With 2018 now well and truly upon us, it’s time to follow up our 2017 League One Awards by selecting our team of the season. It’s not surprising that promoted sides Beijing Renhe and Dalian Yifang each boast three players a piece, while Hangzhou Greentown, Qingdao Huanghai, Shenzhen FC, Shanghai Shenxin and Wuhan Zall boast a man each. And in the year that the infamous under-23 rule was introduced into China’s leagues, 2017 turned out to be the year of the veteran as four players with a combined age of 141 make our side. The team follows League One rules, meaning only three foreign players with one compulsory under-23. All players are in or close to their main position and it’s a realistic formation. 

Goalkeeper     –     Zou Dehai     –      Hangzhou Greentown

We already described the ups and downs of the 24-year-old’s season in our 2017 end of year awards, but it’s worth adding that since that article was published Hangzhou have confirmed Zou will be sticking around in 2018. An announcement which puts the breaks on the touted move to Beijing Guo’an. Certainly good news for Greentown, but whether the guaranteed playing time at a lower level benefits Zou remains to be seen.

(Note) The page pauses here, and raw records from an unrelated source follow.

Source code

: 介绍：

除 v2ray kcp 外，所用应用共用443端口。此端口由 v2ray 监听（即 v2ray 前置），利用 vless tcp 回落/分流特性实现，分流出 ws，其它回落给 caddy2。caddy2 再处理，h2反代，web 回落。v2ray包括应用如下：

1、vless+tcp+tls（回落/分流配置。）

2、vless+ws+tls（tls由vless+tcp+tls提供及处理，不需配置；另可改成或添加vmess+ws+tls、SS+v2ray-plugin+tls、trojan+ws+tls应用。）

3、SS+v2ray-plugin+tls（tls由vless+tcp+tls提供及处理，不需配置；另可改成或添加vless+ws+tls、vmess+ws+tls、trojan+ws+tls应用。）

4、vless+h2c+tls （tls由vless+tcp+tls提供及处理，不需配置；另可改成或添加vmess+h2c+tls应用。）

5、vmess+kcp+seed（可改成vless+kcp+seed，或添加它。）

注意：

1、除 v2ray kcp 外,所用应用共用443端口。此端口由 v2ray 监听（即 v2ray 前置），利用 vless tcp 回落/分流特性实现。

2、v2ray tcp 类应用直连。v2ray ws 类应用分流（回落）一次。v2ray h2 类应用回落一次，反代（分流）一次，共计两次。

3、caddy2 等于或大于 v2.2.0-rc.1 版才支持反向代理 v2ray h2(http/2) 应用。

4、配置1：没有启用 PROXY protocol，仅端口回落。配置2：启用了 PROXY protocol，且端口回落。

Right-back     –     Deng Hanwen     –     Beijing Renhe

New international star Deng Hanwen was an easy option at right-back

Plenty has been written about Deng in the pages of this website over the last couple of weeks in our East Asia Cup review and the League One awards where the 22-year-old was given Young Player of the Year. So instead, it’s worth flagging up a couple of right-backs worth an honourable mention.

Nei Mongol Zhongyou right wing-back Nizamdin Afanti looked like the fittest player in the league this season and, while he struggles defensively, has been all but comnfirmed for a move to Renhe as cover for Deng. Having only turned professional to seasons ago at the age of 24, he’s going to be an interesting wildcard in the CSL next season and could turn a few heads. Xinjiang Tianshan Leopard’s Xu Qing continues to perform excellently on his day, despite lacking consistency, and last year’s entry Zhu Ting had another very solid year at Dalian Yifang.

At one point, 21-year-old Shanghai Shenhua loanee Xu Yougang looked like rivaling Deng for honours as the best U-23 right-back in the league, but he had a horrible second half of the season that saw him dropped from the team. Definitely a lot of potential there, though, if he can recapture that form.

Centre-back     –     Wang Qiang     –     Beijing Renhe

The grizzled veteran overcame a poor 2016 to show there could still be plenty of life left in the centre back who turns 34 next season. Renhe looked as though they might be in trouble defensively after the departures of Yi Teng and Zhang Chenglin at the end of last season, but Wang’s return to form was pivotal in anchoring a defence which was the stingiest in the league.

The former Shandong Luneng star is clearly in physical decline, but his veteran smarts allowed him to put in some immaculate performances in 2017 and muzzle some of the best attacking talent in the league. It’s worth noting that Wang was helped by rotating centre back partners Luo Xin and Wan Houliang who also had very good years. The athletic Luo was a particular revelation who stood out in the middle of defence and while filling in at left-back, having spent the last couple of seasons struggling to get into Chongqing Lifan’s team.

Centre-back     –     Wang Wanpeng     –     Dalian Yifang

Even older than Wang Qiang, the 35-year-old was another veteran who recovered from a bad 2016 where it looked like his career might be wrapping up, to suddenly undergo a resurgence in 2017. Remarkably for a player at this stage of his career, Wang played every minute of the season and rarely put a foot wrong. With Dalian reportedly looking to sign Yang Shanping from Tianjin Quanjian, this might turn out to be the last significant hurrah of Wang’s long career. If it is, it’s a great way to go out.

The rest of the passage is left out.